[Data items]
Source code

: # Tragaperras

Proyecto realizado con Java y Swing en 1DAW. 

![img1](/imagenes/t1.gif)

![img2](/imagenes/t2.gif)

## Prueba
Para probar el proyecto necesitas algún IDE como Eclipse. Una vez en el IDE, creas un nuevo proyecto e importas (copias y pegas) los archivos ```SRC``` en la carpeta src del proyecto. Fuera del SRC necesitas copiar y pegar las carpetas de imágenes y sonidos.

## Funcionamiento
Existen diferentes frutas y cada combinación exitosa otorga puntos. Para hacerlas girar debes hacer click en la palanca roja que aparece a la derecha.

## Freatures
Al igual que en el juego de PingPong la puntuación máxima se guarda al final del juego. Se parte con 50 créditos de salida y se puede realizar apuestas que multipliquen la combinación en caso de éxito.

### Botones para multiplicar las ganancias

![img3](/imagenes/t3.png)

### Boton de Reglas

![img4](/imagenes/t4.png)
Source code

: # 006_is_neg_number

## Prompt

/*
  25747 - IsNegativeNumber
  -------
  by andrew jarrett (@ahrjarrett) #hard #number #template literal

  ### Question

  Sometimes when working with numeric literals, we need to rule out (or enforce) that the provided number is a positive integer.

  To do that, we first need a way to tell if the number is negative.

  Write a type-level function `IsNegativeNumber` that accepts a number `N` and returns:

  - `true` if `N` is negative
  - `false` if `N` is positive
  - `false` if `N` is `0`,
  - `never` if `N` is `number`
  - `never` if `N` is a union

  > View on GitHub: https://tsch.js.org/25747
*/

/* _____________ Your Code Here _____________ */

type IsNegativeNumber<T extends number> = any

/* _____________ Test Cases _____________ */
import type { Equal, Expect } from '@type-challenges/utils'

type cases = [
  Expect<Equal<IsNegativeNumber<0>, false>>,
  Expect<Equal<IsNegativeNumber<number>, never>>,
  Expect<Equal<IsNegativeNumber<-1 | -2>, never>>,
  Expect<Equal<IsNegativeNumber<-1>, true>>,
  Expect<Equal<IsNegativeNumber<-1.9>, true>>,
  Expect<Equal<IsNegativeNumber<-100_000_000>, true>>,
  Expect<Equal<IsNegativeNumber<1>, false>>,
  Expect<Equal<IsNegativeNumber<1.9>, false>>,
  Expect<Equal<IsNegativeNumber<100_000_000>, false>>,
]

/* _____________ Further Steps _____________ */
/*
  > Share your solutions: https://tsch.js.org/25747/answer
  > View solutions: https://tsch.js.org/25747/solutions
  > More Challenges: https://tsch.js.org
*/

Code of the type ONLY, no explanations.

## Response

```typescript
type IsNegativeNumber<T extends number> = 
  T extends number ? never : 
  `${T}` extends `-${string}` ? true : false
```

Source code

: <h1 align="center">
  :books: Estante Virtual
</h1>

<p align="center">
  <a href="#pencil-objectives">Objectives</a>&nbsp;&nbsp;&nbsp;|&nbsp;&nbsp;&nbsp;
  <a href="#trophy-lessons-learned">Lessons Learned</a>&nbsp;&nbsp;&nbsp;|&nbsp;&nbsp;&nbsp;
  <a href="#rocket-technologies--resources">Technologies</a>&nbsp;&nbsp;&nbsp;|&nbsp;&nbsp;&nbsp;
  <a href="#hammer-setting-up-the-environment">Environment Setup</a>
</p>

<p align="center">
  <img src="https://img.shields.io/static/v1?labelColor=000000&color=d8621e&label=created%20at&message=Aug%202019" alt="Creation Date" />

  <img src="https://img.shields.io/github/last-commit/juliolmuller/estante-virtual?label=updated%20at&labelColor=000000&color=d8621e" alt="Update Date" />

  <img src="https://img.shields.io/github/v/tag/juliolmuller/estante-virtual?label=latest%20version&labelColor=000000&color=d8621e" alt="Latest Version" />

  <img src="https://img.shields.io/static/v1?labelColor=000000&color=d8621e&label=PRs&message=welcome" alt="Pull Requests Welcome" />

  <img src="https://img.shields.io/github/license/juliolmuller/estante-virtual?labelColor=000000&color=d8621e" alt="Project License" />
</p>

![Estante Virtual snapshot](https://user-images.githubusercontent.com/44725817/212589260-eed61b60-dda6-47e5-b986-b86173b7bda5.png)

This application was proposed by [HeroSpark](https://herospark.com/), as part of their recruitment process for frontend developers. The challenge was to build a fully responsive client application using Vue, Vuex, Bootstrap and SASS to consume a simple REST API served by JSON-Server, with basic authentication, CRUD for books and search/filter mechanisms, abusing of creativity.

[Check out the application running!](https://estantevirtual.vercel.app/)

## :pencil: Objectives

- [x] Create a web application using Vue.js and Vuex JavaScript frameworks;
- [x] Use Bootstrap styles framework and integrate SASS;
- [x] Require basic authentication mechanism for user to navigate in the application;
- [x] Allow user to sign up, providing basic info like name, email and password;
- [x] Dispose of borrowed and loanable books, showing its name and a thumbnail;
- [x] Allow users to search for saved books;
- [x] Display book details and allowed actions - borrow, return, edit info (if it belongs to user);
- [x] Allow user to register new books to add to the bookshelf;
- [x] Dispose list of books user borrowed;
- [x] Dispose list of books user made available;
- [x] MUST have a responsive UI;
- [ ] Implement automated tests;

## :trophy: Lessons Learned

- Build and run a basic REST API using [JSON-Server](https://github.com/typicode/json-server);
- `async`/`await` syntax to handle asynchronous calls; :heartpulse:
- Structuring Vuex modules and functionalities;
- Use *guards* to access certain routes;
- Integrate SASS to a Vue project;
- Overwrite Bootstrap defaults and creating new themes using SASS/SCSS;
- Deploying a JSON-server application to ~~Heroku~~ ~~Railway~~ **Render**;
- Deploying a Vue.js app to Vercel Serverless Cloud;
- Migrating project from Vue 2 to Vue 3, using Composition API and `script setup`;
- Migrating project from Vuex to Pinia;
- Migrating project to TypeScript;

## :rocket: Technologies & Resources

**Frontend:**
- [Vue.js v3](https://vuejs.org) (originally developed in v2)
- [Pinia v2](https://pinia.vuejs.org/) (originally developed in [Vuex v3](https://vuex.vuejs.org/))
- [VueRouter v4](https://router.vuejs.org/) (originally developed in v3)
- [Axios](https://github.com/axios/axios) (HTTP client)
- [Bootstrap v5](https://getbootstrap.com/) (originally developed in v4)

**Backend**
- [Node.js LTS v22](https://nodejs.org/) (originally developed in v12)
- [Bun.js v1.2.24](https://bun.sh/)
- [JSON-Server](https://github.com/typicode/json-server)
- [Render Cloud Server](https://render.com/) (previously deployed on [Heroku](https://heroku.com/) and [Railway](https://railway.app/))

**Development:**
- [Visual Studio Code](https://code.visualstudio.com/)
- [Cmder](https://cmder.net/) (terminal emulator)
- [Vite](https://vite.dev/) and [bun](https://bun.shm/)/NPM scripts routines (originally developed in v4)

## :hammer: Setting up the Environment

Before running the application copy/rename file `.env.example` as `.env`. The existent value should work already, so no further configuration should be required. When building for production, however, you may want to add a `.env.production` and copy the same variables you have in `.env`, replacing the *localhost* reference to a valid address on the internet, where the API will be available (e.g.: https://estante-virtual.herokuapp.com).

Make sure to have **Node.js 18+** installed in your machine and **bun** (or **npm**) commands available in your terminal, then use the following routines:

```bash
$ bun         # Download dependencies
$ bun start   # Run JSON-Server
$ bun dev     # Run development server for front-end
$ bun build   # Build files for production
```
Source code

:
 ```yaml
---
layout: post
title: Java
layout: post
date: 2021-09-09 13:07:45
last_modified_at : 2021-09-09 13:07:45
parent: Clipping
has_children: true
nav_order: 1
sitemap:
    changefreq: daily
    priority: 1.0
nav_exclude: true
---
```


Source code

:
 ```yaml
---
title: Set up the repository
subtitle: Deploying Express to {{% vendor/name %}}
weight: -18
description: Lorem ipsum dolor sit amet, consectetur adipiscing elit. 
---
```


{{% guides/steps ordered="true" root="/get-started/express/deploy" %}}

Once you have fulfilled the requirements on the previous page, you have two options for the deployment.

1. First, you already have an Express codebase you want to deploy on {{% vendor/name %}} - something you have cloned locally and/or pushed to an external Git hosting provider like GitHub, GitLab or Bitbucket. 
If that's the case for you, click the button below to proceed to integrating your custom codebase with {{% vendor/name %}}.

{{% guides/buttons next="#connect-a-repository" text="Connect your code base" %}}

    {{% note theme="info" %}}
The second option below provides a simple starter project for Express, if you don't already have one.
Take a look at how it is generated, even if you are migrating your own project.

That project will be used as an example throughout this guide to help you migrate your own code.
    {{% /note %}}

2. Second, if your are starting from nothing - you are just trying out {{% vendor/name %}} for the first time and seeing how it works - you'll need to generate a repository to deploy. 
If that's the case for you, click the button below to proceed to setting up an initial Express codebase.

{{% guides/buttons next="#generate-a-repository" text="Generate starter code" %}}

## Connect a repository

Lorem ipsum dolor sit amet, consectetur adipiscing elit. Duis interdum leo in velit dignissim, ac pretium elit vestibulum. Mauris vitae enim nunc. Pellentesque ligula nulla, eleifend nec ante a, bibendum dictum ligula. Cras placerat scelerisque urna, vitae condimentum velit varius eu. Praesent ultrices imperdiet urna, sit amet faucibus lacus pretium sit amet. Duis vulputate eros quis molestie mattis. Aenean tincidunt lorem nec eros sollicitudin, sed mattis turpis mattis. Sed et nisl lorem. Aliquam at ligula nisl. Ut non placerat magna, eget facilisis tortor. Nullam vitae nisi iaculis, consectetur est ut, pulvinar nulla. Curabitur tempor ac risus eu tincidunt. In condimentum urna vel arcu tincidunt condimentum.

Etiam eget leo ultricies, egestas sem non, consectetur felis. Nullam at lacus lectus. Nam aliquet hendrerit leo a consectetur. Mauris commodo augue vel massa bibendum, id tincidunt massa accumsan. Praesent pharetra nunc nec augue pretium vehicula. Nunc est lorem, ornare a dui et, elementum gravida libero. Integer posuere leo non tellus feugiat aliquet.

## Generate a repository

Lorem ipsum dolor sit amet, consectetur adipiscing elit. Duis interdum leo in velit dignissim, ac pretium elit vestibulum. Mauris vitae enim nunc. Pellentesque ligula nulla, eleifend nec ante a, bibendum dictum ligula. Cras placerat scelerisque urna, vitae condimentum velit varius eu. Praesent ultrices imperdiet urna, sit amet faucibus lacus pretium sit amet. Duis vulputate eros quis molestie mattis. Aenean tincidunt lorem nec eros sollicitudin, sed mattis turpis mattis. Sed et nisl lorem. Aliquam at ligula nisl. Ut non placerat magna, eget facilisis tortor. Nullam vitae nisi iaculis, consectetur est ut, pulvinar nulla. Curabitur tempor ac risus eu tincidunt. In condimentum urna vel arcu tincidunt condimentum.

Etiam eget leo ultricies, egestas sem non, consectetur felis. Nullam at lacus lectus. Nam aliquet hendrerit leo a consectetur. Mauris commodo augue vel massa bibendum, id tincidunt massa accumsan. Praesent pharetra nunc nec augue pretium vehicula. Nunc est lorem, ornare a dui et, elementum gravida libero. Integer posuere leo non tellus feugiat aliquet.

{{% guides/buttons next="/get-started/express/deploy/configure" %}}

◆ REQUIRED ACTION
Nothing but the lines from the start of the data through the line holding "### Botones para multiplicar las ganancias" should be restated, and each one exactly.

◆ RESPONSE BOX
Source code

: # Tragaperras

Proyecto realizado con Java y Swing en 1DAW. 

![img1](/imagenes/t1.gif)

![img2](/imagenes/t2.gif)

## Prueba
Para probar el proyecto necesitas algún IDE como Eclipse. Una vez en el IDE, creas un nuevo proyecto e importas (copias y pegas) los archivos ```SRC``` en la carpeta src del proyecto. Fuera del SRC necesitas copiar y pegar las carpetas de imágenes y sonidos.

## Funcionamiento
Existen diferentes frutas y cada combinación exitosa otorga puntos. Para hacerlas girar debes hacer click en la palanca roja que aparece a la derecha.

## Freatures
Al igual que en el juego de PingPong la puntuación máxima se guarda al final del juego. Se parte con 50 créditos de salida y se puede realizar apuestas que multipliquen la combinación en caso de éxito.

### Botones para multiplicar las ganancias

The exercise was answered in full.